Home    China’s property market stalls amid coronavirus outbreak

The coronavirus outbreak is delivering a painful blow to the China’s $43tn property market as developers close sales centres and potential homebuyers delay the search for new flats.

The impact of the crisis on China’s property market, which some estimate makes up 25 per cent of gross domestic product, is threatening to weigh down the country’s economic growth to 4 per cent in the first quarter, according to several analysts.

That would bring the growth rate close to the full-year low of 3.9 per cent experienced in 1990, in the wake of the Tiananmen Square massacre.

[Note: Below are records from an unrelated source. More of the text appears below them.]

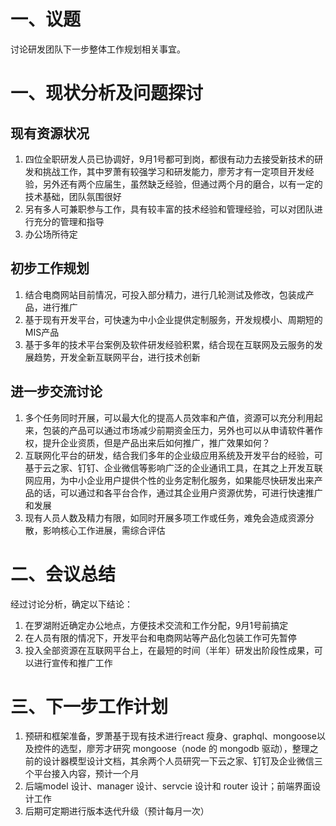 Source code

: # 一、议题

讨论研发团队下一步整体工作规划相关事宜。

# 一、现状分析及问题探讨

## 现有资源状况

1. 四位全职研发人员已协调好，9月1号都可到岗，都很有动力去接受新技术的研发和挑战工作，其中罗萧有较强学习和研发能力，廖芳才有一定项目开发经验，另外还有两个应届生，虽然缺乏经验，但通过两个月的磨合，以有一定的技术基础，团队氛围很好
2. 另有多人可兼职参与工作，具有较丰富的技术经验和管理经验，可以对团队进行充分的管理和指导
3. 办公场所待定

## 初步工作规划

1. 结合电商网站目前情况，可投入部分精力，进行几轮测试及修改，包装成产品，进行推广
2. 基于现有开发平台，可快速为中小企业提供定制服务，开发规模小、周期短的MIS产品
3. 基于多年的技术平台案例及软件研发经验积累，结合现在互联网及云服务的发展趋势，开发全新互联网平台，进行技术创新

## 进一步交流讨论

1. 多个任务同时开展，可以最大化的提高人员效率和产值，资源可以充分利用起来，包装的产品可以通过市场减少前期资金压力，另外也可以从申请软件著作权，提升企业资质，但是产品出来后如何推广，推广效果如何？
2. 互联网化平台的研发，结合我们多年的企业级应用系统及开发平台的经验，可基于云之家、钉钉、企业微信等影响广泛的企业通讯工具，在其之上开发互联网应用，为中小企业用户提供个性的业务定制化服务，如果能尽快研发出来产品的话，可以通过和各平台合作，通过其企业用户资源优势，可进行快速推广和发展
3. 现有人员人数及精力有限，如同时开展多项工作或任务，难免会造成资源分散，影响核心工作进展，需综合评估

# 二、会议总结

经过讨论分析，确定以下结论：

1. 在罗湖附近确定办公地点，方便技术交流和工作分配，9月1号前搞定
2. 在人员有限的情况下，开发平台和电商网站等产品化包装工作可先暂停
3. 投入全部资源在互联网平台上，在最短的时间（半年）研发出阶段性成果，可以进行宣传和推广工作

# 三、下一步工作计划

1. 预研和框架准备，罗萧基于现有技术进行react 瘦身、graphql、mongoose以及控件的选型，廖芳才研究 mongoose（node 的 mongodb 驱动），整理之前的设计器模型设计文档，其余两个人员研究一下云之家、钉钉及企业微信三个平台接入内容，预计一个月
2. 后端model 设计、manager 设计、servcie 设计和 router 设计；前端界面设计工作
3. 后期可定期进行版本迭代升级（预计每月一次）


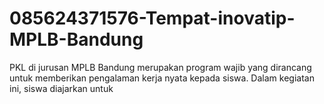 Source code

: # 085624371576-Tempat-inovatip-MPLB-Bandung
PKL di jurusan MPLB Bandung merupakan program wajib yang dirancang untuk memberikan pengalaman kerja nyata kepada siswa. Dalam kegiatan ini, siswa diajarkan untuk 
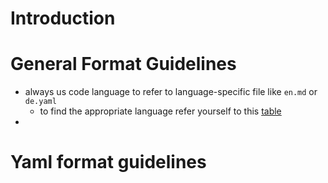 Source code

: # Introduction 
# General Format Guidelines


- always us code language to refer to language-specific file like `en.md` or `de.yaml`
	- to find the appropriate language refer yourself to this [table](https://en.wikipedia.org/wiki/List_of_ISO_639_language_codes)
- 







# Yaml format guidelines
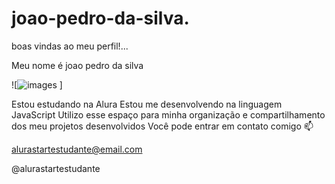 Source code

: # joao-pedro-da-silva.
boas vindas ao meu perfil!...

Meu nome é joao pedro da silva

![![images](https://github.com/user-attachments/assets/60130060-28e1-48ee-8c7b-48cd1226fa6b)
]

Estou estudando na Alura
Estou me desenvolvendo na linguagem JavaScript
Utilizo esse espaço para minha organização e compartilhamento dos meu projetos desenvolvidos
Você pode entrar em contato comigo 📫

alurastartestudante@email.com

@alurastartestudante
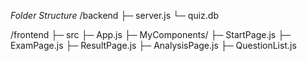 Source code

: *Folder Structure*
/backend
  ├─ server.js
  └─ quiz.db

/frontend
  ├─ src
      ├─ App.js
      ├─ MyComponents/
          ├─ StartPage.js
          ├─ ExamPage.js
          ├─ ResultPage.js
          ├─ AnalysisPage.js
          ├─ QuestionList.js
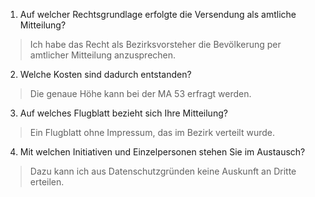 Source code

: 1. Auf welcher Rechtsgrundlage erfolgte die Versendung als amtliche Mitteilung?
 > Ich habe das Recht als Bezirksvorsteher die Bevölkerung per amtlicher Mitteilung anzusprechen.

2. Welche Kosten sind dadurch entstanden?
 > Die genaue Höhe kann bei der MA 53 erfragt werden.

3. Auf welches Flugblatt bezieht sich Ihre Mitteilung?
 > Ein Flugblatt ohne Impressum, das im Bezirk verteilt wurde.

4. Mit welchen Initiativen und Einzelpersonen stehen Sie im Austausch?
 > Dazu kann ich aus Datenschutzgründen keine Auskunft an Dritte erteilen.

“After four years of upcycle, the property sector was already at a turning point even before coronavirus hit,” said Larry Hu, head of China economics at Macquarie Capital. “Therefore, the risk is high for the property sector, which is the single most important part of the Chinese economy.”

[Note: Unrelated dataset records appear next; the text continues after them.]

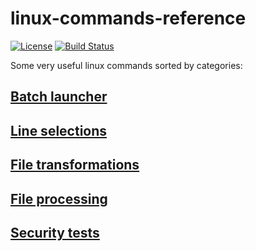 linux-commands-reference
========================

[![License](https://img.shields.io/github/license/Sylvain-Bugat/linux-commands-reference.svg)](https://github.com/Sylvain-Bugat/linux-commands-reference/blob/master/LICENSE)
[![Build Status](https://img.shields.io/travis/Sylvain-Bugat/linux-commands-reference.svg)](https://travis-ci.org/Sylvain-Bugat/linux-commands-reference)

Some very useful linux commands sorted by categories:

## [Batch launcher](batch-launcher/README.md)

## [Line selections](line-selections/README.md)

## [File transformations](file-transformations/README.md)

## [File processing](file-processing/README.md)

## [Security tests](security-tests)

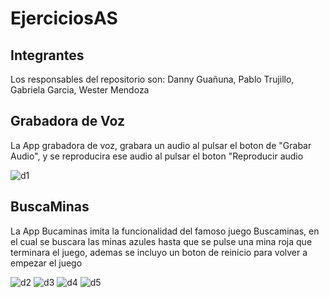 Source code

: # EjerciciosAS

## Integrantes

Los responsables del repositorio son: 
Danny Guañuna,
Pablo Trujillo,
Gabriela Garcia,
Wester Mendoza

## Grabadora de Voz

La App grabadora de voz, grabara un audio al pulsar el boton de "Grabar Audio", y se reproducira ese audio al pulsar el boton "Reproducir audio

![d1](https://user-images.githubusercontent.com/38481086/106399954-a9aab980-63e9-11eb-8d2b-22cc9f07ca8c.png)

## BuscaMinas

La App Bucaminas imita la funcionalidad del famoso juego Buscaminas, en el cual se buscara las minas azules hasta que se pulse una mina roja que terminara el juego, ademas se incluyo un boton de reinicio para volver a empezar el juego 

![d2](https://user-images.githubusercontent.com/38481086/106399966-b6c7a880-63e9-11eb-87ec-6b1a4b455b04.png)
![d3](https://user-images.githubusercontent.com/38481086/106399975-c2b36a80-63e9-11eb-8d14-e3120a145c16.png)
![d4](https://user-images.githubusercontent.com/38481086/106399990-cd6dff80-63e9-11eb-9fc6-77bd48846983.png)
![d5](https://user-images.githubusercontent.com/38481086/106399994-d52da400-63e9-11eb-8d9d-f2c881a2b3cd.png)
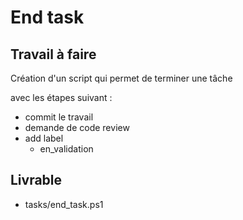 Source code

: # End task

## Travail à faire

Création d'un script qui permet de terminer une tâche 

avec les étapes suivant :

- commit le travail
- demande de code review
- add label
  - en_validation

## Livrable
- tasks/end_task.ps1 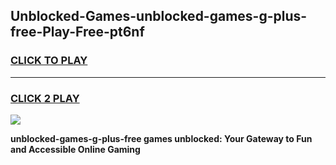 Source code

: 
## Unblocked-Games-unblocked-games-g-plus-free-Play-Free-pt6nf
<h3>
<a href="https://premium76.site?title=unblocked-games-g-plus-free&ref=23A">CLICK TO PLAY</a></h3>
<hr>

<h3>
<a href="https://premium76.site?title=unblocked-games-g-plus-free&ref=23A">CLICK 2 PLAY</a>
  
</h3>

<a href="https://premium76.site?title=unblocked-games-g-plus-free&ref=23A"><img src="https://clearcache.store/games.png"></a>


**unblocked-games-g-plus-free games unblocked: Your Gateway to Fun and Accessible Online Gaming**
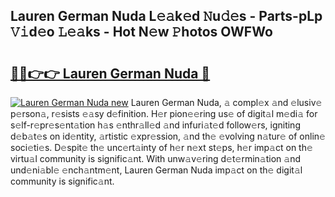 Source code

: ## Lauren German Nuda L𝚎𝚊k𝚎d 𝙽u𝚍𝚎s - Parts-pLp 𝚅𝚒d𝚎o 𝙻𝚎𝚊ks - Hot N𝚎w 𝙿hotos OWFWo

# <h2><a href="http://kv5ibd.teov.top/?on=Lauren+German+Nuda">🔗🔗👉👉 Lauren German Nuda 🔗</a></h2>

[![Lauren German Nuda new](https://i.imgur.com/QqkWNDz.gif)](http://kv5ibd.teov.top/?on=Lauren+German+Nuda)
Lauren German Nuda, 𝚊 compl𝚎x 𝚊nd 𝚎lusiv𝚎 p𝚎rson𝚊, r𝚎sists 𝚎𝚊sy d𝚎finition. H𝚎r pion𝚎𝚎ring us𝚎 of digit𝚊l m𝚎di𝚊 for s𝚎lf-r𝚎pr𝚎s𝚎nt𝚊tion h𝚊s 𝚎nthr𝚊ll𝚎d 𝚊nd infuri𝚊t𝚎d follow𝚎rs, igniting d𝚎b𝚊t𝚎s on id𝚎ntity, 𝚊rtistic 𝚎xpr𝚎ssion, 𝚊nd th𝚎 𝚎volving n𝚊tur𝚎 of onlin𝚎 soci𝚎ti𝚎s. D𝚎spit𝚎 th𝚎 unc𝚎rt𝚊inty of h𝚎r n𝚎xt st𝚎ps, h𝚎r imp𝚊ct on th𝚎 virtu𝚊l community is signific𝚊nt. With unw𝚊v𝚎ring d𝚎t𝚎rmin𝚊tion 𝚊nd und𝚎ni𝚊bl𝚎 𝚎nch𝚊ntm𝚎nt, Lauren German Nuda imp𝚊ct on th𝚎 digit𝚊l community is signific𝚊nt.
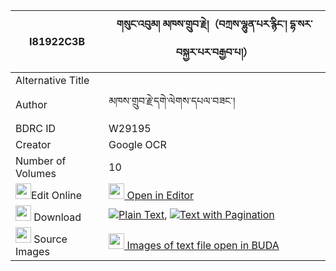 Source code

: |I81922C3B|གསུང་འབུམ། མཁས་གྲུབ་རྗེ།（བཀྲས་ལྷུན་པར་རྙིང་། དྷ་སར་བསྐྱར་པར་བརྒྱབ་པ།） 
| --- | --- 
|Alternative Title |
|Author| མཁས་གྲུབ་རྗེ་དགེ་ལེགས་དཔལ་བཟང་།
|BDRC ID | W29195
|Creator | Google OCR
|Number of Volumes| 10
|<img width="25" src="https://img.icons8.com/color/25/000000/edit-property.png">Edit Online| [<img width="25" src="https://avatars.githubusercontent.com/u/45091458?s=200&v=4"> Open in Editor](http://editor.openpecha.org/I81922C3B)
|<img width="25" src="https://img.icons8.com/fluent/48/000000/download-2.png"/>  Download | [![](https://img.icons8.com/color/20/000000/txt.png)Plain Text](https://github.com/Openpecha/I81922C3B/releases/download/v2/sungbum_khedrub_je_tre_lhunpa__plain_I81922C3B.zip), [![](https://img.icons8.com/color/20/000000/txt.png)Text with Pagination](https://github.com/Openpecha/I81922C3B/releases/download/v2/sungbum_khedrub_je_tre_lhunpa__pages_I81922C3B.zip)
|<img width="25" src="https://img.icons8.com/plasticine/100/000000/pictures-folder.png"/>  Source Images | [<img width="25" src="https://library.bdrc.io/icons/BUDA-small.svg"> Images of text file open in BUDA](https://library.bdrc.io/show/bdr:W29195) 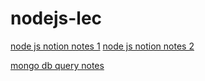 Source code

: # nodejs-lec


[node js notion notes 1](https://cloudy-aphid-c5a.notion.site/Node-Other-2ea41a97a8ba45068545174d7c1bf60a?pvs=4)
[node js notion notes 2](https://cloudy-aphid-c5a.notion.site/39f21f9a42054de89b83a4ba5e8ad499?v=0bdd2bb9ac6d42ca90e88914be90daa5&pvs=4)

[mongo db query notes](https://cloudy-aphid-c5a.notion.site/f09d2310e263485a8ccb24e07be55dbd?v=ade290d6d47e4974abee60f15bbc9366&pvs=4)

The outbreak, which has claimed more than 500 lives and infected more than 28,000 people, originated in the central Chinese city of Wuhan. More than 40m people have been put under official quarantine, mainly in the city’s surrounding province of Hubei. The crisis has resulted in a closure of roads and other forms of transport across the country.

As early as January 26, soon after the first quarantines and shutdowns began, provinces such as Guangxi in southern China were postponing the sale of new homes. Many potential homebuyers have been prevented from going outside and viewing new homes or are too frightened to do so, according to real estate agents.

“People with money are scared to death and don’t dare run around outside,” said Tina Yu, a Beijing-based real estate agent. “No one is going to work. The real estate developments are all locked up . . . the impact will certainly be big.”

Employees in Beijing can officially return to work on February 10, but Ms Yu said there was no guarantee that property projects would allow people in by then. If the outbreak intensifies, potential homebuyers will probably stay inside for longer.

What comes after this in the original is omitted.